Le parallèle avec une organisation démontre la nécessité d’accroître les « synapses », les interconnexions entre les membres pour développer sa capacité à capitaliser et formaliser son intelligence collective.
L’apparition des technologies de l’information et de la communication appuie cette vision « physique » de l’intelligence collective puisque désormais, grâce à internet et aux multiples réseaux, l’intelligence collective est basée sur l’échange d’une foultitude d’informations entre une multitude de « réseauteurs ». Ce sont les TICE qui permettent la plus ou moins riche interconnexion des « synapses ». R. Mac Dermott, président de Dermott consulting, résume cette analyse en énonçant que « l’intelligence humaine dépend des connexions neuronales, l’intelligence organisationnelle dépend des connexions interpersonnelles ».

L’intelligence collective est une opportunité pour toute organisation qui souhaite préserver son avantage concurrentiel car La Ressource Humaine est aussi stratégique que la ressource financière. Pour une entreprise, les moyens de se différencier sont de plus en plus difficiles à trouver car les barrières à l’entrée se sont déplacées des coûts vers les technologies puis vers l’humain et le niveau de performance devient de plus en plus homogène. La performance des entreprises dans une société de l’information est de savoir mobiliser l’intelligence collective et les connaissances de ses parties prenantes. L’Intelligence collective devient alors un facteur de différenciation de l’organisation ; on parlera d’entreprise intelligente et d’entreprise agile.

Comme nous l’avons vu précédemment, l’utilisation de nouvelles technologies au sein de l’organisation entrainent inévitablement des changements organisationnels. Or, tous les utilisateurs ne sont pas forcément aptes au changement et l’organisation peut rencontrer des résistances au changement dont les raisons peuvent être d’ordre culturel, managérial et bien sur technique.
L’arrivée massive des technologies réseaux et des connexions très hauts débit amplifient les pratiques d’actions collectives et donc les processus d’apprentissages collectifs. La mise en relation croissante des individus par le biais des technologies permet de nombreuses récursivités et réflexivités, quasiment en temps réel et en s’affranchissant donc des contraintes de temps, de distance, de hiérarchie et même de culture. Nous sommes désormais passés des technologies de l’information et de la communication aux technologies de l’information et de la collaboration qui augmentent la performance des interactions humaines et donnent à l’information une valeur opérationnelle.
Mais comment passer d’une logique individuelle à une logique collective ? Comment manager le collectif ? Comment partager de façon efficace les connaissances et les compétences ? Quels sont les moyens mis à la disposition des managers pour atteindre une performance collective ?

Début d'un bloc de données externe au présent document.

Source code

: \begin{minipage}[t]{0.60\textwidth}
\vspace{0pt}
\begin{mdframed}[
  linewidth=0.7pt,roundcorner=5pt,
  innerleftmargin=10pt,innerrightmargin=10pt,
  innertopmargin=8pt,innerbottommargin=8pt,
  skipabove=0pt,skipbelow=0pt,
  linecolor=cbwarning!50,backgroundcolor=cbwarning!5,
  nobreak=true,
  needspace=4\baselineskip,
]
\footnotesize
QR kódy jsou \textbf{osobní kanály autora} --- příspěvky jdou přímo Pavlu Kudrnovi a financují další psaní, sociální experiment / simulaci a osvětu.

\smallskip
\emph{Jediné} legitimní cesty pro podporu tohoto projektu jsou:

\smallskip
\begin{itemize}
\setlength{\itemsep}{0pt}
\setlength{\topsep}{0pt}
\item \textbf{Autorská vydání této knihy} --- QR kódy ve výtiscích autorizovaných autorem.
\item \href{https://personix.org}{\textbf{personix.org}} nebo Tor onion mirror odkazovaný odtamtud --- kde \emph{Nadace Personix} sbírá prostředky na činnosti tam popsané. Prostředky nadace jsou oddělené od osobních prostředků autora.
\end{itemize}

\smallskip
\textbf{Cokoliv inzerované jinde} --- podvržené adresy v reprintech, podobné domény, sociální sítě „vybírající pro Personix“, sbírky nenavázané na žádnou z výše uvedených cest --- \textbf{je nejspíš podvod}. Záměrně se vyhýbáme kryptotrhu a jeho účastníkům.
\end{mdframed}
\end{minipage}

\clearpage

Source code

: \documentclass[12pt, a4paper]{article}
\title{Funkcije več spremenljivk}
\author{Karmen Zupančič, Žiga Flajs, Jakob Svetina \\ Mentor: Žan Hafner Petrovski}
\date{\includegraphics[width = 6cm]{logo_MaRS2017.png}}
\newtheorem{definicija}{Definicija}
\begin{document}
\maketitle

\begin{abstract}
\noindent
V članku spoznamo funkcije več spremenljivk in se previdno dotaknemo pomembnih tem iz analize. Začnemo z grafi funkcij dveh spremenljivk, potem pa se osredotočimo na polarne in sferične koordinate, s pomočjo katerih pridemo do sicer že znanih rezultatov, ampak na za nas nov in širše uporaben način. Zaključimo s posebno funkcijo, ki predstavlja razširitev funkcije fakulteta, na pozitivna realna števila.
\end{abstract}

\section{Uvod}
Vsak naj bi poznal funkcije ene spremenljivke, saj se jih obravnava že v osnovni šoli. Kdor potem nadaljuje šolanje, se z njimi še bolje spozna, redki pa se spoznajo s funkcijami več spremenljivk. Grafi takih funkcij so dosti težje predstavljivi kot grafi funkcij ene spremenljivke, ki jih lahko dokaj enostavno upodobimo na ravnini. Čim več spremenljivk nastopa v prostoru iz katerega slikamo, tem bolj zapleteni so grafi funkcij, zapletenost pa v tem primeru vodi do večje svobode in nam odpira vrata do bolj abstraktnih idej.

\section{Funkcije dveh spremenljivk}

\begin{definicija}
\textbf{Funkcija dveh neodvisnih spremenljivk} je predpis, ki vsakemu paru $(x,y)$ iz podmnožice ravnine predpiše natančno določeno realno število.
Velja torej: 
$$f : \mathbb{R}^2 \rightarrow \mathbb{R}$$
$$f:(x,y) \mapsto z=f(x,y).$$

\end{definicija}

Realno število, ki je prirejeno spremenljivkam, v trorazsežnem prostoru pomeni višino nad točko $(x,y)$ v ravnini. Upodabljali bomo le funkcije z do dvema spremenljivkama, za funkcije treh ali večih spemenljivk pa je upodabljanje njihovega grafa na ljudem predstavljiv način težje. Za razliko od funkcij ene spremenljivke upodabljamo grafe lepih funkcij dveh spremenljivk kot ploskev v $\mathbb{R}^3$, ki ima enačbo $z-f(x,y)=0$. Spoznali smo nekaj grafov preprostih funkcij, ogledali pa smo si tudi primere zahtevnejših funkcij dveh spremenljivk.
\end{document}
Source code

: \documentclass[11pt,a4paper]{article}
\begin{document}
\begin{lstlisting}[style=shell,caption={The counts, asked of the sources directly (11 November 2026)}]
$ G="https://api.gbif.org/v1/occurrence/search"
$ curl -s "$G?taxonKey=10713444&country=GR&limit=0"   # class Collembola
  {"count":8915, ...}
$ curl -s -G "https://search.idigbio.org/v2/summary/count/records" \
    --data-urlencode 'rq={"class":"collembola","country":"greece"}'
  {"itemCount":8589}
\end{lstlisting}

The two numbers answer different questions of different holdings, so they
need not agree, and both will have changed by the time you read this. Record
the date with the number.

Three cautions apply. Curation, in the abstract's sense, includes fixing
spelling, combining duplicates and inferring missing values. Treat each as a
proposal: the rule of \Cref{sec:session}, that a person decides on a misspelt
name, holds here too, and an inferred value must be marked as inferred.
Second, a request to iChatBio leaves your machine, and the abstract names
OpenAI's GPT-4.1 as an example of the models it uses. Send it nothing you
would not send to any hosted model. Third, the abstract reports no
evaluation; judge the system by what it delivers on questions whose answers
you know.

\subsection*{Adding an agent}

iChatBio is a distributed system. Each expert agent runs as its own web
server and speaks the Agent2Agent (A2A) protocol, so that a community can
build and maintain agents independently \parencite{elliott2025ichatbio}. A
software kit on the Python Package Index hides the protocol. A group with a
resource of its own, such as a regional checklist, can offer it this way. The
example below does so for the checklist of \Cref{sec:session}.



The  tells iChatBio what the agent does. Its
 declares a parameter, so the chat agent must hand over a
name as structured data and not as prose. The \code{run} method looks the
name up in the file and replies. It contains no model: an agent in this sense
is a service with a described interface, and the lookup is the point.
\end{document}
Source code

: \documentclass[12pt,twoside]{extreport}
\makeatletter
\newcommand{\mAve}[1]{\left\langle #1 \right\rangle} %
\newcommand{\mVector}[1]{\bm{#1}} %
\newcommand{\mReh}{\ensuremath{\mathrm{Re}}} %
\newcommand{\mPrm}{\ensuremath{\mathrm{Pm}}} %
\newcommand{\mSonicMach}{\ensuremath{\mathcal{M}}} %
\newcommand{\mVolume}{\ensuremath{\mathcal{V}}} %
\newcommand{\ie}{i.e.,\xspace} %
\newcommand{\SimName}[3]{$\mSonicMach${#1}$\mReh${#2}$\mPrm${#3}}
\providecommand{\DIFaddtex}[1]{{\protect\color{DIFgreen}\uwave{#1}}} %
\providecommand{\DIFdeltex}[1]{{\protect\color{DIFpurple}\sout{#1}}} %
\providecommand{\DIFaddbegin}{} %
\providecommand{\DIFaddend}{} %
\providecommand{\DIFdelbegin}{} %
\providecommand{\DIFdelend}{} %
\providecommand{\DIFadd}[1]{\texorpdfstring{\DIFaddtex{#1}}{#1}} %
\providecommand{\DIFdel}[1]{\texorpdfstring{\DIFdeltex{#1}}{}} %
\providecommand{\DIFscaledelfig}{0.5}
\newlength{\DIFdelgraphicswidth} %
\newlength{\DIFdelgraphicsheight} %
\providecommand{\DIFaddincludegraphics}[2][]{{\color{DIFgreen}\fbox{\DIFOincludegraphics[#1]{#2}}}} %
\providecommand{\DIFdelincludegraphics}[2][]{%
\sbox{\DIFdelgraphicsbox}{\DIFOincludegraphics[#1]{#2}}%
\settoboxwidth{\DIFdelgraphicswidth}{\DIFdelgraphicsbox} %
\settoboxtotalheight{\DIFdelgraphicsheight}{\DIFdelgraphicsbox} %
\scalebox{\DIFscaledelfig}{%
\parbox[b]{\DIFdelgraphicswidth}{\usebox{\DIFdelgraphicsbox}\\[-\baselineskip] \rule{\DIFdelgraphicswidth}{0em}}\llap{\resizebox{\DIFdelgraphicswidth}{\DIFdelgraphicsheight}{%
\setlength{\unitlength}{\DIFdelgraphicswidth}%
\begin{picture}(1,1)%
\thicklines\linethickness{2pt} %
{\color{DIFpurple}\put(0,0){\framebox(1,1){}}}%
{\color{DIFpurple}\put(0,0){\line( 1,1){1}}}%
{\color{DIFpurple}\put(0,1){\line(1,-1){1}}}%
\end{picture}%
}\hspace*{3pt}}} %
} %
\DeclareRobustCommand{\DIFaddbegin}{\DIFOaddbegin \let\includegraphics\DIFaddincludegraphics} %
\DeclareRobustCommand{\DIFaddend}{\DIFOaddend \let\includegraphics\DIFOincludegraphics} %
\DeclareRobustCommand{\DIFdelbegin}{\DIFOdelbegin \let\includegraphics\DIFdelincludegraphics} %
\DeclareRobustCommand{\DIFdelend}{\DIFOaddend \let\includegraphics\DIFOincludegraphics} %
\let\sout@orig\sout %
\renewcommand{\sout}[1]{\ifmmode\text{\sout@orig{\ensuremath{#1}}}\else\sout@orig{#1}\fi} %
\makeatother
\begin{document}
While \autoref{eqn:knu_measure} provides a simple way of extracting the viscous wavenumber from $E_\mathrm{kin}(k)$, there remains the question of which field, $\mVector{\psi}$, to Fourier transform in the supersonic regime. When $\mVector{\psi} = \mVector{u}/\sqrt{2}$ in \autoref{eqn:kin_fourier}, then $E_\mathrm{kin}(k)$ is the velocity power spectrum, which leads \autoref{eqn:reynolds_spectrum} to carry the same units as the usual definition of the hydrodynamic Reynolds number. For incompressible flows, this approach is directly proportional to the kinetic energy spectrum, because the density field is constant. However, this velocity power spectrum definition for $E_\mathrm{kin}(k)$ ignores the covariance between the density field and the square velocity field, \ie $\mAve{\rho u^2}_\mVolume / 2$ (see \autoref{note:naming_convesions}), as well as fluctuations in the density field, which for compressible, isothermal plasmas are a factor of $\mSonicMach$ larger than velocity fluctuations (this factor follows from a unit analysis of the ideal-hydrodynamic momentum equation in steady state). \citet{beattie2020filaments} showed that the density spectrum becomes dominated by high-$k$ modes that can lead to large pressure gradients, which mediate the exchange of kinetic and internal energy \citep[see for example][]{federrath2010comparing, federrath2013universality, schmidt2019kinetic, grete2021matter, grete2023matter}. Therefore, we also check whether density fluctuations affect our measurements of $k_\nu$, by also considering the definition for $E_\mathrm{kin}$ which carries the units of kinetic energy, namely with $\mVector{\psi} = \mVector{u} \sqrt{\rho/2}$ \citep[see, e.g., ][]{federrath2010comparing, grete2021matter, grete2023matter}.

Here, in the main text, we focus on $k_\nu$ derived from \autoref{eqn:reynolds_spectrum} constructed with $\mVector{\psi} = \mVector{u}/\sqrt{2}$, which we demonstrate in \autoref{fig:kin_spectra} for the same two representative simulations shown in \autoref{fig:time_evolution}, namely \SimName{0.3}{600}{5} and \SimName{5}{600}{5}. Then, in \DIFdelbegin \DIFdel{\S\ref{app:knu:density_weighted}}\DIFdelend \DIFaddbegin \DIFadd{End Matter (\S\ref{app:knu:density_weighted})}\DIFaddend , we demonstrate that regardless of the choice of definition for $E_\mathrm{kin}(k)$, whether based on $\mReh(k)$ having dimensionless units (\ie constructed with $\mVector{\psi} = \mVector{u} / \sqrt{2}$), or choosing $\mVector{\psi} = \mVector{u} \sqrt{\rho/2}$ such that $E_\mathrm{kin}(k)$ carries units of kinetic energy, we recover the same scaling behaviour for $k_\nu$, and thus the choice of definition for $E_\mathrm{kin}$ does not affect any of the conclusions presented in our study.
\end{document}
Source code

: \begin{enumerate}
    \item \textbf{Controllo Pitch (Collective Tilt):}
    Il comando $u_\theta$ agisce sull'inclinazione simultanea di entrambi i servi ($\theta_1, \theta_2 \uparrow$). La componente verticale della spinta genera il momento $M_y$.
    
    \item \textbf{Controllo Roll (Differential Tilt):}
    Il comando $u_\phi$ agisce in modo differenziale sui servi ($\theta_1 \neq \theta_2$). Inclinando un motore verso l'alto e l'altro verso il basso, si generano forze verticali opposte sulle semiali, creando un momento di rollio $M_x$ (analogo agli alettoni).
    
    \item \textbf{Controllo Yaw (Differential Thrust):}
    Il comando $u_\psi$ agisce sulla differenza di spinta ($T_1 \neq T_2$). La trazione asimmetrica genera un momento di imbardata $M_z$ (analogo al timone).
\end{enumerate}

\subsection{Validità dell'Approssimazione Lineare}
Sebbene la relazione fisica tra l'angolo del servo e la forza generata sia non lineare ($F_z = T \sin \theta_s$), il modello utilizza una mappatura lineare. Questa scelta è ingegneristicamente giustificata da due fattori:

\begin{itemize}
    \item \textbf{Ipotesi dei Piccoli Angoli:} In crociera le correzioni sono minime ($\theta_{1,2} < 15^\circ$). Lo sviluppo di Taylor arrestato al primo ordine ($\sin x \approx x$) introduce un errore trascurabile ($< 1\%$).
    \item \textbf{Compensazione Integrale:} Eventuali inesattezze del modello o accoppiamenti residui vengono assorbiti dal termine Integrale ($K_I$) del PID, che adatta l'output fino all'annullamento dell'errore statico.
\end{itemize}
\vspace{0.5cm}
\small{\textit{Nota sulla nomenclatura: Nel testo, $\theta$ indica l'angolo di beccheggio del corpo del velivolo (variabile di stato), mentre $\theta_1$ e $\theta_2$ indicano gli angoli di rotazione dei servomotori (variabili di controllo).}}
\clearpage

Autant de questions se posent lorsque l’on aborde le sujet de l’Intelligence Collective. Pour essayer d’y répondre, il faut dans un premier temps étudier l’émergence de l’intelligence collective au sein d’une organisation et comment s’effectue le passage de l’individuel au collectif.
Les stratégies managériales devront alors s’adapter à cet objectif de performance collective. Il s’agit de définir le nouvel environnement managérial induit par la gestion de l’intelligence collective.

 Comment l’intelligence collective émerge au sein des organisations ?

Il y a plus de deux siècles, Adam SMITH soulignait le rôle du travail collaboratif à travers l’exemple de la « fabrique d’épingles » ; dix ouvriers travaillant chacun de leur côté ne parviennent pas à produire plus de 20 épingles par jour et par ouvrier. S’ils se spécialisent chacun dans une étape de la fabrication, les cadences montent à 4 800 épingles par jour et par ouvrier. De ce principe de division du travail découle la nécessité d’organiser les interactions entre les salariés, de les faire coopérer et collaborer.
Cette nouvelle organisation est étroitement liée à l’apparition d’un nouveau groupe fonctionnel, les « managers salariés » (A. CHANDLER, la main invisible des managers) dont la fonction principale est la coordination efficace des activités. En effet, l’entreprise a changé depuis A. SMITH car ce ne sont plus des flux d’épingles dont il est question, mais de flux d’informations. Les échanges sont désormais dématérialisés et c’est dans ce contexte que les managers opérationnels doivent améliorer la collaboration au sein de leurs équipes.
Cette observation met également en évidence la nécessité de transformer et d’adapter la structure de l’organisation aux exigences de performance.
Il apparaît alors comme nécessaire de remettre en cause la structure de l’entreprise ainsi que ses frontières.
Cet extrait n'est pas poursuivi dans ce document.